Background & Motivation

Background: Current mainstream VLAs (OpenVLA, π0, GR00T, StarVLA series) attach diffusion action heads to pretrained VLMs and perform imitation learning on large-scale human demonstrations. They aim to ground natural language instructions into continuous actions using the world knowledge within the VLM.

Limitations of Prior Work: The authors find that these models frequently collapse in OOD scenarios and multi-task ambiguous settings. In the LIBERO Goal benchmark (multiple tasks for the same tabletop), a "vision-only" model—fed only visual input without instructions—achieves success rates close to the full model (e.g., 44.6 vs. 47.8 on RoboCasa; action loss of 0.13 vs. 0.08 on BridgeData+Fractal). This suggests that instructions play a minimal role during training.

Key Challenge: Goal-driven data collection makes the mapping \(v\to\ell\) almost injective—seeing a cabinet implies "open the cabinet." This results in a conditional entropy \(H(\ell\mid v)\approx 0\), which further drives the conditional mutual information \(I(\ell;a\mid v)\le H(\ell\mid v)\) towards zero. The model learns \(\pi(a\mid v,\ell)\approx p(a\mid v)\), a phenomenon the authors call "information collapse."

Goal: Force the policy to truly depend on language during training without re-collecting data or increasing inference computation.

Key Insight: Rewrite the posterior using Bayes' theorem \(\pi(a\mid v,\ell)=p(\ell\mid a,v)\,p(a\mid v)/p(\ell\mid v)\) and use the log-likelihood ratio \(\log p(\ell\mid a,v)-\log p(\ell\mid v)\) (i.e., conditional PMI) as a regularizer to reward policies where instructions can be inferred from actions.

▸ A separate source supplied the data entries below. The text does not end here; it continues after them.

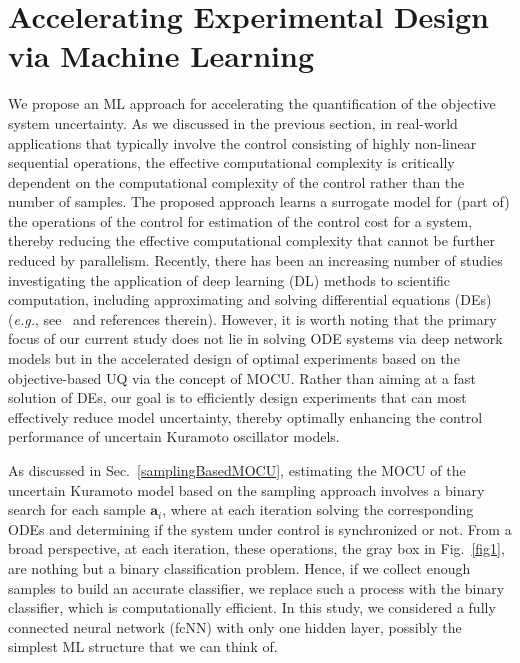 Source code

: \documentclass{article}
\begin{document}
\section{Accelerating Experimental Design via Machine Learning}
\label{sec:accelerate_oed}
We propose an ML approach for accelerating the quantification of the objective system uncertainty. As we discussed in the previous section, in real-world applications that typically involve the control consisting of highly non-linear sequential operations, the effective computational complexity is critically dependent on the computational complexity of the control rather than the number of samples. The proposed approach learns a surrogate model for (part of) the operations of the control for estimation of the control cost for a system, thereby reducing the effective computational complexity that cannot be further reduced by parallelism. Recently, there has been an increasing number of studies investigating the application of deep learning (DL) methods to scientific computation, including approximating and solving differential equations (DEs) (\textit{e.g.}, see~\cite{L712178, Han8505, RAISSI2019686} and references therein). However, it is worth noting that the primary focus of our current study does not lie in solving ODE systems via deep network models but in the accelerated design of optimal experiments based on the objective-based UQ via the concept of MOCU. Rather than aiming at a fast solution of DEs, our goal is to efficiently design experiments that can most effectively reduce model uncertainty, thereby optimally enhancing the control performance of uncertain Kuramoto oscillator models.

As discussed in Sec.~\ref{samplingBasedMOCU}, estimating the MOCU of the uncertain Kuramoto model based on the sampling approach involves a binary search for each sample ${\mathbf{a}_i}$, where at each iteration solving the corresponding ODEs and determining if the system under control is synchronized or not. From a broad perspective, at each iteration, these operations, the gray box in Fig.~\ref{fig1}, are nothing but a binary classification problem. Hence, if we collect enough samples to build an accurate classifier, we replace such a process with the binary classifier, which is computationally efficient. In this study, we considered a fully connected neural network (fcNN) with only one hidden layer, possibly the simplest ML structure that we can think of.
\end{document}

Core Idea: Utilize a shared set of VLM weights and learnable Latent Action Query tokens. Using decoder-only causal masking, the model simultaneously simulates the "vision prior branch" and the "vision+language posterior branch." The difference between the language log-probabilities of these two branches is explicitly optimized as a PMI reward.

Method

Overall Architecture

LangForce adds three components to a native VLA (specifically QwenGR00T based on StarVLA, using Qwen3-VL-4B and a DiT action head): (1) \(K=64\) new tokens \(\mathcal{Q}=\{\langle\text{action}_1\rangle,\dots,\langle\text{action}_K\rangle\}\) in the vocabulary as Latent Action Queries; (2) A dual-branch setup within the same batch using \([v, \mathcal{Q}, \ell]\) and \([v, \ell, \mathcal{Q}]\) token sequences; (3) A total loss combining flow-matching action loss from both branches and a Language Log-Likelihood Ratio (LLR) term. Only the posterior branch is used during inference, maintaining the same overhead as a standard VLA.

Key Designs

  1. Latent Action Queries as Information Bottleneck:

    • Function: Condenses action-related semantics from VLM outputs into \(K\) fixed-length latent states \(\mathbf{H}_{\mathcal{Q}}\in\mathbb{R}^{K\times D}\) before feeding them to the DiT head.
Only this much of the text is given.